▸ Your instructions
Which lines below contain the word "Angular"? Copy each of them.

▸ Information
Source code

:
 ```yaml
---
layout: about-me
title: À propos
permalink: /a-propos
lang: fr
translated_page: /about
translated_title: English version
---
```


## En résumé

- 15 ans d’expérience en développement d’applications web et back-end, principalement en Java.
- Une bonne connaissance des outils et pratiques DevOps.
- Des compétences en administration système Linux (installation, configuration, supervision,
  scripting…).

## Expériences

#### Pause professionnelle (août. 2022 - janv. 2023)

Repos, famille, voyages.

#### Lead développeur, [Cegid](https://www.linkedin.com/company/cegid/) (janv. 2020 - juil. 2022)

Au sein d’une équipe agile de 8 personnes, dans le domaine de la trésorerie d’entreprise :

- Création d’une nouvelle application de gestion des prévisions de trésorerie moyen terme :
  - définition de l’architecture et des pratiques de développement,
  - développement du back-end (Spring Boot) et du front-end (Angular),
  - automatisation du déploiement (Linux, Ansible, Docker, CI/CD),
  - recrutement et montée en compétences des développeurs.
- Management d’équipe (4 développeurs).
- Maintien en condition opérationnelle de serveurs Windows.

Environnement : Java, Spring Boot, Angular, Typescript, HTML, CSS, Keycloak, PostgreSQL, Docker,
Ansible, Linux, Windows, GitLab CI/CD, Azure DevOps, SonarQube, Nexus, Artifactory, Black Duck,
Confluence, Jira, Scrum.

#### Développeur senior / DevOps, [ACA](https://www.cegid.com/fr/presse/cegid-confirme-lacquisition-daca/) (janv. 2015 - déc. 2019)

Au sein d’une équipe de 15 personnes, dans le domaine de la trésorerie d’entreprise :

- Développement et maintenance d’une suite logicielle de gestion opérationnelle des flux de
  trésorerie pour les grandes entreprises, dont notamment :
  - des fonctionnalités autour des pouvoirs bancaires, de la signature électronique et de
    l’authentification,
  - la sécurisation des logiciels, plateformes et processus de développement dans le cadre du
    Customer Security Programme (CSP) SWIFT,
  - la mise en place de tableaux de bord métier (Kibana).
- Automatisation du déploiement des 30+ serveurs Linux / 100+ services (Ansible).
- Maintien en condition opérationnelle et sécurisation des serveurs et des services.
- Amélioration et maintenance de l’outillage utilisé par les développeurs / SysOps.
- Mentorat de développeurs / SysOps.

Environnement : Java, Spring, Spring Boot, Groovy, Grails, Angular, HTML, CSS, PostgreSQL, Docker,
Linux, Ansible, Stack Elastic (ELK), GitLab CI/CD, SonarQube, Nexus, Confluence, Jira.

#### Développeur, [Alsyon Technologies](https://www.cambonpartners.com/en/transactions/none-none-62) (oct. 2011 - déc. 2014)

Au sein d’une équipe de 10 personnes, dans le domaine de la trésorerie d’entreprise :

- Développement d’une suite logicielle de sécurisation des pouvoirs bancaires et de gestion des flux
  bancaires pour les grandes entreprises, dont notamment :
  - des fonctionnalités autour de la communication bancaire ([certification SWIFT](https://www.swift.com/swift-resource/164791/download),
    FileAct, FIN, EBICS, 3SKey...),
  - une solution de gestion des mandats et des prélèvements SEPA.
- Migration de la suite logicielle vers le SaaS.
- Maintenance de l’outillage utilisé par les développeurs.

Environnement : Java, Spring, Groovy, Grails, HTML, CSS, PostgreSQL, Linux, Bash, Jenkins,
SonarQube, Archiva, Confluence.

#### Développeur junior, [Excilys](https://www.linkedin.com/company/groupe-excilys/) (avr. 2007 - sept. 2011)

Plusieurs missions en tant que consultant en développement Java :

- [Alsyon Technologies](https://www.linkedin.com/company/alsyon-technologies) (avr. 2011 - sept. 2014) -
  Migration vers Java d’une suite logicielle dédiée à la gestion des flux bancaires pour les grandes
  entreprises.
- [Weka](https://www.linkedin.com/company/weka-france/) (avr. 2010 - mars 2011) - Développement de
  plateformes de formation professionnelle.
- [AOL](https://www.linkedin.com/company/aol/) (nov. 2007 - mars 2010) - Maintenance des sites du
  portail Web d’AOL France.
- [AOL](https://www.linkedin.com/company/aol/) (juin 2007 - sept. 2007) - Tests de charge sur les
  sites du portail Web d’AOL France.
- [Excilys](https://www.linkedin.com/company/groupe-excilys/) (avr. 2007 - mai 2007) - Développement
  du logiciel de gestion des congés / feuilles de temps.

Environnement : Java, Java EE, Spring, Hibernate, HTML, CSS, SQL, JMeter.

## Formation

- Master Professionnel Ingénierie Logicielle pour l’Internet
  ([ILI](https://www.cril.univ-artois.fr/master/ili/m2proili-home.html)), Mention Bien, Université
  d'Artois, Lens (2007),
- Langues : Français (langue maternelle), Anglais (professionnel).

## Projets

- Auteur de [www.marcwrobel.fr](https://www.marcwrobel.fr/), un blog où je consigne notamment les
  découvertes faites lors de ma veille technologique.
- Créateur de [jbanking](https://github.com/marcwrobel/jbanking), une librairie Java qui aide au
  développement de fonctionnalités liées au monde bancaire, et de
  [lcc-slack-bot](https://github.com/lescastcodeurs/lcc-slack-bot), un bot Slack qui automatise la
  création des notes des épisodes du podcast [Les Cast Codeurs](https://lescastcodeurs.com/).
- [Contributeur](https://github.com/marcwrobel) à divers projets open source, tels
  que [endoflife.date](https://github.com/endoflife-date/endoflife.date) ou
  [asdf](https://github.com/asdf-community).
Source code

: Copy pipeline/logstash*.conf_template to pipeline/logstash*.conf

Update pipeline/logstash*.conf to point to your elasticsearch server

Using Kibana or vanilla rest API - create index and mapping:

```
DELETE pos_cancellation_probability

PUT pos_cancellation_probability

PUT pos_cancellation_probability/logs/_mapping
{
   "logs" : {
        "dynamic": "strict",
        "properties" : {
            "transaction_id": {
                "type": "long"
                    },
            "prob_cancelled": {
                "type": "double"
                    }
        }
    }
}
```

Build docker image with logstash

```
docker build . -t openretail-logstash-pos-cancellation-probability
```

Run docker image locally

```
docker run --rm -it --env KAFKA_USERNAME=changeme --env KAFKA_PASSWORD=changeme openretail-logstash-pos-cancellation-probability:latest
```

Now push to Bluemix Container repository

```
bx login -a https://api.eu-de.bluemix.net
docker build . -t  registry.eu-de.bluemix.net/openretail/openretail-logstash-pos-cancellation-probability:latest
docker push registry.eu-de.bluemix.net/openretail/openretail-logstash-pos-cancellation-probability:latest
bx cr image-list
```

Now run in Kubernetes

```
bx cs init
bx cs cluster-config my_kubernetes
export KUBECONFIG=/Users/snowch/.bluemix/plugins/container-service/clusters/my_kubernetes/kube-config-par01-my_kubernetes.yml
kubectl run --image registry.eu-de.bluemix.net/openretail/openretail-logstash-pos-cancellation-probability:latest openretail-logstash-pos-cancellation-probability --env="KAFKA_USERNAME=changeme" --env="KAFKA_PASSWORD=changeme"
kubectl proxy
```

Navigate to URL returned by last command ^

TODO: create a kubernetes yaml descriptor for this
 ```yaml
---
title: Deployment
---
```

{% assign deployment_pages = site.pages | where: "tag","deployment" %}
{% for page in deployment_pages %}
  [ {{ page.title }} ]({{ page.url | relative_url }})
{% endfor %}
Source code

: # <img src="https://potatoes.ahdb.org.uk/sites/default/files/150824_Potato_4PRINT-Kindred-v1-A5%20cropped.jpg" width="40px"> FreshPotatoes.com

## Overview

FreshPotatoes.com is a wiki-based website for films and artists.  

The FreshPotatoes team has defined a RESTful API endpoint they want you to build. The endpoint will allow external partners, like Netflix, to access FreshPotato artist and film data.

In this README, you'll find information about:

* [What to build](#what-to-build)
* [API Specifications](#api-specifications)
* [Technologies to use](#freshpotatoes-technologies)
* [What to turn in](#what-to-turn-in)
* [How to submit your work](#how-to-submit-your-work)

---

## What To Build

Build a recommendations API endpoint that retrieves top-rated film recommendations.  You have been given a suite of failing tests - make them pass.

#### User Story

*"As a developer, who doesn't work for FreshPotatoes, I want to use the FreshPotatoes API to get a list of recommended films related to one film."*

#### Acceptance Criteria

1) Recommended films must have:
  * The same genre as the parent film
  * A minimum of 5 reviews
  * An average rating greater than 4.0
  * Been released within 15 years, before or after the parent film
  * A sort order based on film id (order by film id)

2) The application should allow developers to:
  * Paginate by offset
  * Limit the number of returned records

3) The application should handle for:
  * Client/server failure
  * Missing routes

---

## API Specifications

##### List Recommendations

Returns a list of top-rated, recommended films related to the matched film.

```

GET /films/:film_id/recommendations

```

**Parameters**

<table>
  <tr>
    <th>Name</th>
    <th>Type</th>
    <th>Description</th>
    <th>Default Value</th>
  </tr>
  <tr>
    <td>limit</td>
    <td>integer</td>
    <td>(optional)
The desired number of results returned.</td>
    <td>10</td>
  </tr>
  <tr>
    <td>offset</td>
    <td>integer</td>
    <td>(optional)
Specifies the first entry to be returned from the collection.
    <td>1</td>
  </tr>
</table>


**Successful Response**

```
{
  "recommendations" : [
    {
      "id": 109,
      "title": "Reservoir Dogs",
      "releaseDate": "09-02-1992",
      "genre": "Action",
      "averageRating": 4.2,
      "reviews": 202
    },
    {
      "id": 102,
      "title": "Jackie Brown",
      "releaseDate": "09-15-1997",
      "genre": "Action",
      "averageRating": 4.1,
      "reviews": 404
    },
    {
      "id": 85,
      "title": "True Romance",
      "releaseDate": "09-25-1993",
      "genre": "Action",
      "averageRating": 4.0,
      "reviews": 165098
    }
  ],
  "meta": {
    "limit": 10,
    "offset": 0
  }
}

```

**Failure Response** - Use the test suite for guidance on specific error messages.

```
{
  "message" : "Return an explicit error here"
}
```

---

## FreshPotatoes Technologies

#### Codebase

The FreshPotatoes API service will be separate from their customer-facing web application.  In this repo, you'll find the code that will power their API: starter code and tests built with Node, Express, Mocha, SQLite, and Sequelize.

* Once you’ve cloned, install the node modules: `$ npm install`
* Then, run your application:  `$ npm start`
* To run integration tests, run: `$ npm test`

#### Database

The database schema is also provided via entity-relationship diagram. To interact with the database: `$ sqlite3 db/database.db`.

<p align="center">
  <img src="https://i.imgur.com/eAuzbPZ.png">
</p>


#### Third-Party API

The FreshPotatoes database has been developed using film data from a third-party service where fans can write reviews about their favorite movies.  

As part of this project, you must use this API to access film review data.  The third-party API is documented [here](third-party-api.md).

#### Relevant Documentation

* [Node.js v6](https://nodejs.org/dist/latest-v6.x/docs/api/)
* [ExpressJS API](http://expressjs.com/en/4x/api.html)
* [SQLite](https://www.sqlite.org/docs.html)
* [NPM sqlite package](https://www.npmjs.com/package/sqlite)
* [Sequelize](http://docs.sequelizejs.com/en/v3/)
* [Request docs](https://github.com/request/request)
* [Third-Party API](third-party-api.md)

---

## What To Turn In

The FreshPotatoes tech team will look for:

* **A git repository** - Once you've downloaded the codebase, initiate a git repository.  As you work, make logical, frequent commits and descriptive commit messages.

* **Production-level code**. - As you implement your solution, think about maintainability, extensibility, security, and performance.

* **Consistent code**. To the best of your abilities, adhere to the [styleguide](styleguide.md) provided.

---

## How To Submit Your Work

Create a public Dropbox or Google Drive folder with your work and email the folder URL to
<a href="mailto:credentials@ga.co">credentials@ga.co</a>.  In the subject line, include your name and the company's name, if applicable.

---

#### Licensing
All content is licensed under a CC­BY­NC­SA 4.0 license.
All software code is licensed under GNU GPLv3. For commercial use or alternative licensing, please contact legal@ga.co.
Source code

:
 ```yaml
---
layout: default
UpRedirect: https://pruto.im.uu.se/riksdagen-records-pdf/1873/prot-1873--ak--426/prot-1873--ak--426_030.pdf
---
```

▸ Exercise result
  - développement du back-end (Spring Boot) et du front-end (Angular),
Environnement : Java, Spring Boot, Angular, Typescript, HTML, CSS, Keycloak, PostgreSQL, Docker,
Environnement : Java, Spring, Spring Boot, Groovy, Grails, Angular, HTML, CSS, PostgreSQL, Docker,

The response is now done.